## Records excerpted from a collection

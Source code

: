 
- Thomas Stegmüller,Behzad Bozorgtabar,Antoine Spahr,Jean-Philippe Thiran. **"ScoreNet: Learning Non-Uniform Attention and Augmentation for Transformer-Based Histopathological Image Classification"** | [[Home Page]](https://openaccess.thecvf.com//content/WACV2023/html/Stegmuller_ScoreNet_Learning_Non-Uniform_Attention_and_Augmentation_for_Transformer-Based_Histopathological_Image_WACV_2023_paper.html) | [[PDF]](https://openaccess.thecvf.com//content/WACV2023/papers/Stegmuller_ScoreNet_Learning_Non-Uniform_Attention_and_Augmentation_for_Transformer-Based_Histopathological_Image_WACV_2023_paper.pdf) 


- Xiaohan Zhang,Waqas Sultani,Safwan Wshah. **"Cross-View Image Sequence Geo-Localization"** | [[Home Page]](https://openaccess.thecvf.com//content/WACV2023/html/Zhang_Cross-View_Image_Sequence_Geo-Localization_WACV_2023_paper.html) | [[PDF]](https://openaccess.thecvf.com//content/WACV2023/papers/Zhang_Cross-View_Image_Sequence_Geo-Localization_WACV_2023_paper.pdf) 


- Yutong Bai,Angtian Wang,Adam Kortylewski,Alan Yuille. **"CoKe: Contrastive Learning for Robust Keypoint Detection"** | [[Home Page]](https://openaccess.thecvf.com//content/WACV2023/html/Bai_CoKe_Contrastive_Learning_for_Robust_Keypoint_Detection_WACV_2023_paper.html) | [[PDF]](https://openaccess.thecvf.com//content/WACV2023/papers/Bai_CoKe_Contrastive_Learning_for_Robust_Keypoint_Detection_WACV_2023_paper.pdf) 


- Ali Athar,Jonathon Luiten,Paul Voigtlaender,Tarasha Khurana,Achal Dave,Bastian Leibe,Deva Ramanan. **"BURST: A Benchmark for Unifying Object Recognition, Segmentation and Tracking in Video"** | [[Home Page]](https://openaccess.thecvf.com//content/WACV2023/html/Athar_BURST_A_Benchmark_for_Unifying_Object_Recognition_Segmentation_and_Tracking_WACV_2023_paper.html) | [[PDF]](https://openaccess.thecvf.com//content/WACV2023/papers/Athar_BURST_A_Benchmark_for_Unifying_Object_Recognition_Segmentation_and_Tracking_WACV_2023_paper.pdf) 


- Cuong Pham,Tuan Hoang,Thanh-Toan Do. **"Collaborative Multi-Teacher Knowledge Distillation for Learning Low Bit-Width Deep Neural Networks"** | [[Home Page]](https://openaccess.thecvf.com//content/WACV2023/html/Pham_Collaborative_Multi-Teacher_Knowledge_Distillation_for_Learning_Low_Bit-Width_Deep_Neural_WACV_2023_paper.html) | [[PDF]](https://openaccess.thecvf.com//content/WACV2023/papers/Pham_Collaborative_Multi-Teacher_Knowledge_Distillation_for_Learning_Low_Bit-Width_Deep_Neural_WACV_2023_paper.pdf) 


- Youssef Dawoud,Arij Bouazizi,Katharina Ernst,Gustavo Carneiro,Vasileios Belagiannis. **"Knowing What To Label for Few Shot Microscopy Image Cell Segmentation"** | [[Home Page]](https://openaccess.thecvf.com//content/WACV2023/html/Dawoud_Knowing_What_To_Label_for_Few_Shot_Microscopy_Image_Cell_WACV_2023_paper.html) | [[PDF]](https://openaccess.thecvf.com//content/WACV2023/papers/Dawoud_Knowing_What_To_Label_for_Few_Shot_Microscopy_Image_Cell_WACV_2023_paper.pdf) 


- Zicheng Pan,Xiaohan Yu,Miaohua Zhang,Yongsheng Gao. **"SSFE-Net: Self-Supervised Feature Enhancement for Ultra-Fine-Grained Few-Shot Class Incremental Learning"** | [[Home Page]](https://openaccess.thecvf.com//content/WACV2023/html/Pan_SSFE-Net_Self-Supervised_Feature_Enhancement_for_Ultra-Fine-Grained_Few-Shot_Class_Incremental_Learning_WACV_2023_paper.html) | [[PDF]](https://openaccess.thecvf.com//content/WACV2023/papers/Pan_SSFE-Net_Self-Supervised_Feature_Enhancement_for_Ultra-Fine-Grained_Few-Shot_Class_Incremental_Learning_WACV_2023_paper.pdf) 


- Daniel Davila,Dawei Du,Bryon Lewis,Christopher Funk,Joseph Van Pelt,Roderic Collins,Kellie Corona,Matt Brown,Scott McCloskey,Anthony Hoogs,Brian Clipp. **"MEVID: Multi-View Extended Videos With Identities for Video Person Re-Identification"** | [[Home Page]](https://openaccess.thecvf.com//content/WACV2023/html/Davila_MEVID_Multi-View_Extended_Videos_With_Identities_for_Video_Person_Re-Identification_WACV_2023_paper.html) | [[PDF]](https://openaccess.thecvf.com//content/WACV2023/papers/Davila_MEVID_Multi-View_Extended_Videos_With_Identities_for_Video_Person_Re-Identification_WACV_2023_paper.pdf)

## Exercise requirements
Could you restate every record word for word?

## Solution for this task
Source code

: 
- Thomas Stegmüller,Behzad Bozorgtabar,Antoine Spahr,Jean-Philippe Thiran. **"ScoreNet: Learning Non-Uniform Attention and Augmentation for Transformer-Based Histopathological Image Classification"** | [[Home Page]](https://openaccess.thecvf.com//content/WACV2023/html/Stegmuller_ScoreNet_Learning_Non-Uniform_Attention_and_Augmentation_for_Transformer-Based_Histopathological_Image_WACV_2023_paper.html) | [[PDF]](https://openaccess.thecvf.com//content/WACV2023/papers/Stegmuller_ScoreNet_Learning_Non-Uniform_Attention_and_Augmentation_for_Transformer-Based_Histopathological_Image_WACV_2023_paper.pdf) 


- Xiaohan Zhang,Waqas Sultani,Safwan Wshah. **"Cross-View Image Sequence Geo-Localization"** | [[Home Page]](https://openaccess.thecvf.com//content/WACV2023/html/Zhang_Cross-View_Image_Sequence_Geo-Localization_WACV_2023_paper.html) | [[PDF]](https://openaccess.thecvf.com//content/WACV2023/papers/Zhang_Cross-View_Image_Sequence_Geo-Localization_WACV_2023_paper.pdf) 


- Yutong Bai,Angtian Wang,Adam Kortylewski,Alan Yuille. **"CoKe: Contrastive Learning for Robust Keypoint Detection"** | [[Home Page]](https://openaccess.thecvf.com//content/WACV2023/html/Bai_CoKe_Contrastive_Learning_for_Robust_Keypoint_Detection_WACV_2023_paper.html) | [[PDF]](https://openaccess.thecvf.com//content/WACV2023/papers/Bai_CoKe_Contrastive_Learning_for_Robust_Keypoint_Detection_WACV_2023_paper.pdf) 


- Ali Athar,Jonathon Luiten,Paul Voigtlaender,Tarasha Khurana,Achal Dave,Bastian Leibe,Deva Ramanan. **"BURST: A Benchmark for Unifying Object Recognition, Segmentation and Tracking in Video"** | [[Home Page]](https://openaccess.thecvf.com//content/WACV2023/html/Athar_BURST_A_Benchmark_for_Unifying_Object_Recognition_Segmentation_and_Tracking_WACV_2023_paper.html) | [[PDF]](https://openaccess.thecvf.com//content/WACV2023/papers/Athar_BURST_A_Benchmark_for_Unifying_Object_Recognition_Segmentation_and_Tracking_WACV_2023_paper.pdf) 


- Cuong Pham,Tuan Hoang,Thanh-Toan Do. **"Collaborative Multi-Teacher Knowledge Distillation for Learning Low Bit-Width Deep Neural Networks"** | [[Home Page]](https://openaccess.thecvf.com//content/WACV2023/html/Pham_Collaborative_Multi-Teacher_Knowledge_Distillation_for_Learning_Low_Bit-Width_Deep_Neural_WACV_2023_paper.html) | [[PDF]](https://openaccess.thecvf.com//content/WACV2023/papers/Pham_Collaborative_Multi-Teacher_Knowledge_Distillation_for_Learning_Low_Bit-Width_Deep_Neural_WACV_2023_paper.pdf) 


- Youssef Dawoud,Arij Bouazizi,Katharina Ernst,Gustavo Carneiro,Vasileios Belagiannis. **"Knowing What To Label for Few Shot Microscopy Image Cell Segmentation"** | [[Home Page]](https://openaccess.thecvf.com//content/WACV2023/html/Dawoud_Knowing_What_To_Label_for_Few_Shot_Microscopy_Image_Cell_WACV_2023_paper.html) | [[PDF]](https://openaccess.thecvf.com//content/WACV2023/papers/Dawoud_Knowing_What_To_Label_for_Few_Shot_Microscopy_Image_Cell_WACV_2023_paper.pdf) 


- Zicheng Pan,Xiaohan Yu,Miaohua Zhang,Yongsheng Gao. **"SSFE-Net: Self-Supervised Feature Enhancement for Ultra-Fine-Grained Few-Shot Class Incremental Learning"** | [[Home Page]](https://openaccess.thecvf.com//content/WACV2023/html/Pan_SSFE-Net_Self-Supervised_Feature_Enhancement_for_Ultra-Fine-Grained_Few-Shot_Class_Incremental_Learning_WACV_2023_paper.html) | [[PDF]](https://openaccess.thecvf.com//content/WACV2023/papers/Pan_SSFE-Net_Self-Supervised_Feature_Enhancement_for_Ultra-Fine-Grained_Few-Shot_Class_Incremental_Learning_WACV_2023_paper.pdf) 


- Daniel Davila,Dawei Du,Bryon Lewis,Christopher Funk,Joseph Van Pelt,Roderic Collins,Kellie Corona,Matt Brown,Scott McCloskey,Anthony Hoogs,Brian Clipp. **"MEVID: Multi-View Extended Videos With Identities for Video Person Re-Identification"** | [[Home Page]](https://openaccess.thecvf.com//content/WACV2023/html/Davila_MEVID_Multi-View_Extended_Videos_With_Identities_for_Video_Person_Re-Identification_WACV_2023_paper.html) | [[PDF]](https://openaccess.thecvf.com//content/WACV2023/papers/Davila_MEVID_Multi-View_Extended_Videos_With_Identities_for_Video_Person_Re-Identification_WACV_2023_paper.pdf)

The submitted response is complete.